[Dataset excerpts]

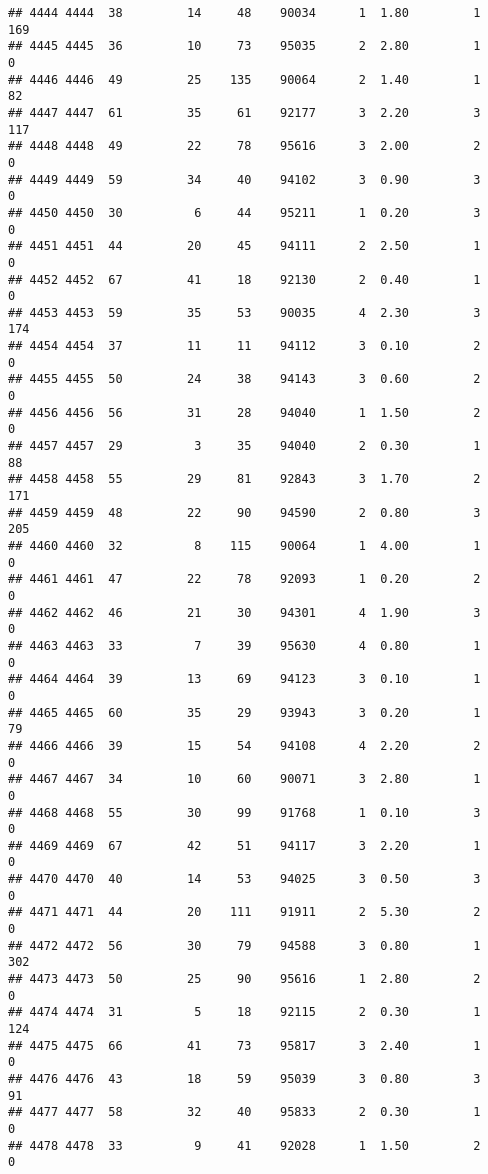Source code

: \documentclass[
]{article}
\begin{document}
\begin{verbatim}
## 4444 4444  38         14     48    90034      1  1.80         1      169
## 4445 4445  36         10     73    95035      2  2.80         1        0
## 4446 4446  49         25    135    90064      2  1.40         1       82
## 4447 4447  61         35     61    92177      3  2.20         3      117
## 4448 4448  49         22     78    95616      3  2.00         2        0
## 4449 4449  59         34     40    94102      3  0.90         3        0
## 4450 4450  30          6     44    95211      1  0.20         3        0
## 4451 4451  44         20     45    94111      2  2.50         1        0
## 4452 4452  67         41     18    92130      2  0.40         1        0
## 4453 4453  59         35     53    90035      4  2.30         3      174
## 4454 4454  37         11     11    94112      3  0.10         2        0
## 4455 4455  50         24     38    94143      3  0.60         2        0
## 4456 4456  56         31     28    94040      1  1.50         2        0
## 4457 4457  29          3     35    94040      2  0.30         1       88
## 4458 4458  55         29     81    92843      3  1.70         2      171
## 4459 4459  48         22     90    94590      2  0.80         3      205
## 4460 4460  32          8    115    90064      1  4.00         1        0
## 4461 4461  47         22     78    92093      1  0.20         2        0
## 4462 4462  46         21     30    94301      4  1.90         3        0
## 4463 4463  33          7     39    95630      4  0.80         1        0
## 4464 4464  39         13     69    94123      3  0.10         1        0
## 4465 4465  60         35     29    93943      3  0.20         1       79
## 4466 4466  39         15     54    94108      4  2.20         2        0
## 4467 4467  34         10     60    90071      3  2.80         1        0
## 4468 4468  55         30     99    91768      1  0.10         3        0
## 4469 4469  67         42     51    94117      3  2.20         1        0
## 4470 4470  40         14     53    94025      3  0.50         3        0
## 4471 4471  44         20    111    91911      2  5.30         2        0
## 4472 4472  56         30     79    94588      3  0.80         1      302
## 4473 4473  50         25     90    95616      1  2.80         2        0
## 4474 4474  31          5     18    92115      2  0.30         1      124
## 4475 4475  66         41     73    95817      3  2.40         1        0
## 4476 4476  43         18     59    95039      3  0.80         3       91
## 4477 4477  58         32     40    95833      2  0.30         1        0
## 4478 4478  33          9     41    92028      1  1.50         2        0

\end{verbatim}
\end{document}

Task prompt: Repeat word for word from the line holding "## 4463 4463" down to the last line above, including both.

Result:
## 4463 4463  33          7     39    95630      4  0.80         1        0
## 4464 4464  39         13     69    94123      3  0.10         1        0
## 4465 4465  60         35     29    93943      3  0.20         1       79
## 4466 4466  39         15     54    94108      4  2.20         2        0
## 4467 4467  34         10     60    90071      3  2.80         1        0
## 4468 4468  55         30     99    91768      1  0.10         3        0
## 4469 4469  67         42     51    94117      3  2.20         1        0
## 4470 4470  40         14     53    94025      3  0.50         3        0
## 4471 4471  44         20    111    91911      2  5.30         2        0
## 4472 4472  56         30     79    94588      3  0.80         1      302
## 4473 4473  50         25     90    95616      1  2.80         2        0
## 4474 4474  31          5     18    92115      2  0.30         1      124
## 4475 4475  66         41     73    95817      3  2.40         1        0
## 4476 4476  43         18     59    95039      3  0.80         3       91
## 4477 4477  58         32     40    95833      2  0.30         1        0
## 4478 4478  33          9     41    92028      1  1.50         2        0

\end{verbatim}
\end{document}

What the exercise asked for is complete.